Review the listing and copy each line that holds the word "timeline".
┄┄┄┄┄┄┄┄┄┄┄┄┄┄┄┄┄┄┄┄
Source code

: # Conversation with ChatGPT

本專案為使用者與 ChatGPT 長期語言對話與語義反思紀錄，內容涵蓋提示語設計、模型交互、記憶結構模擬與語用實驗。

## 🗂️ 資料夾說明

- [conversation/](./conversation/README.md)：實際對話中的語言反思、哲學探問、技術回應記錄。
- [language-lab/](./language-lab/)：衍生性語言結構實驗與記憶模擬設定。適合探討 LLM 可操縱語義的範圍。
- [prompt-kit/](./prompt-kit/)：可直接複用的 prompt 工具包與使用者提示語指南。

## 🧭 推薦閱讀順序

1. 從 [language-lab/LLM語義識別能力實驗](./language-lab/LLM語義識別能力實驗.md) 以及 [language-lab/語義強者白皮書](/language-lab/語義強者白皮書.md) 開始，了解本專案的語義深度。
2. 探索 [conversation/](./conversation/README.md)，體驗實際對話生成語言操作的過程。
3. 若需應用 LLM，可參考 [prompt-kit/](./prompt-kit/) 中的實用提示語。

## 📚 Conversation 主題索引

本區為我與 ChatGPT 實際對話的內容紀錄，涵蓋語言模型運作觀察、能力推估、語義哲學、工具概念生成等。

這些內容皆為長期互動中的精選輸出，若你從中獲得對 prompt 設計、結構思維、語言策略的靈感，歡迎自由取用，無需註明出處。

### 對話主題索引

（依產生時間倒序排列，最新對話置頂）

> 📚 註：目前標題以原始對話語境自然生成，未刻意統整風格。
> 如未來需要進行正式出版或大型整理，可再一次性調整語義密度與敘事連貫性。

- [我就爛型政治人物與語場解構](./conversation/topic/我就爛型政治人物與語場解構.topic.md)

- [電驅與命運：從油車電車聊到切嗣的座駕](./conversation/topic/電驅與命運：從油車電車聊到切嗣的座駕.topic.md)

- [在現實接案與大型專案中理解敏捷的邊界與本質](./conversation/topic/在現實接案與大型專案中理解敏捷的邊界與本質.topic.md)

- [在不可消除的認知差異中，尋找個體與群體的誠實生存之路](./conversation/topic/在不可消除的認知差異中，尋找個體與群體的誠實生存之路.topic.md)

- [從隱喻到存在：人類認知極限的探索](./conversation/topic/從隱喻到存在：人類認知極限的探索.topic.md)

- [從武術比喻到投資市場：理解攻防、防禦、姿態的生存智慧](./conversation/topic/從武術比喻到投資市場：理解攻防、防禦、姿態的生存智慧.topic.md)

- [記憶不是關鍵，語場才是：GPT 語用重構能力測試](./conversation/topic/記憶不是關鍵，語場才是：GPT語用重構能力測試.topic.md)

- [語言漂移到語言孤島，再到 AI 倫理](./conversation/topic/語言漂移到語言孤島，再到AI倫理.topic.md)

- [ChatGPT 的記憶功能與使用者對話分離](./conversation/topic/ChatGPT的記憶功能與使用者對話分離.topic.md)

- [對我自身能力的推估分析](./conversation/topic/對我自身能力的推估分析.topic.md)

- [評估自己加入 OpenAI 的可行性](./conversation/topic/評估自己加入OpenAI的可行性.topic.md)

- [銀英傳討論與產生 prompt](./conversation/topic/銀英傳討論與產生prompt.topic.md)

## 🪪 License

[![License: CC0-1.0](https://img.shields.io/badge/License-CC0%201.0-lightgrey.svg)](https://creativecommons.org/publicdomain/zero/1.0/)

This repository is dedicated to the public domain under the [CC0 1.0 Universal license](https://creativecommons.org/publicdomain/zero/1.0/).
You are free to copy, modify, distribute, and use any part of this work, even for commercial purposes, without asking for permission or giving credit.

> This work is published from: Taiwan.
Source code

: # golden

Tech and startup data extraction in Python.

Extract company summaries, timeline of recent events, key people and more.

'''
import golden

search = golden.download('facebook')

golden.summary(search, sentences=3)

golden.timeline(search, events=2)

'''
┄┄┄┄┄┄┄┄┄┄┄┄┄┄┄┄┄┄┄┄
RESULT:
Extract company summaries, timeline of recent events, key people and more.
golden.timeline(search, events=2)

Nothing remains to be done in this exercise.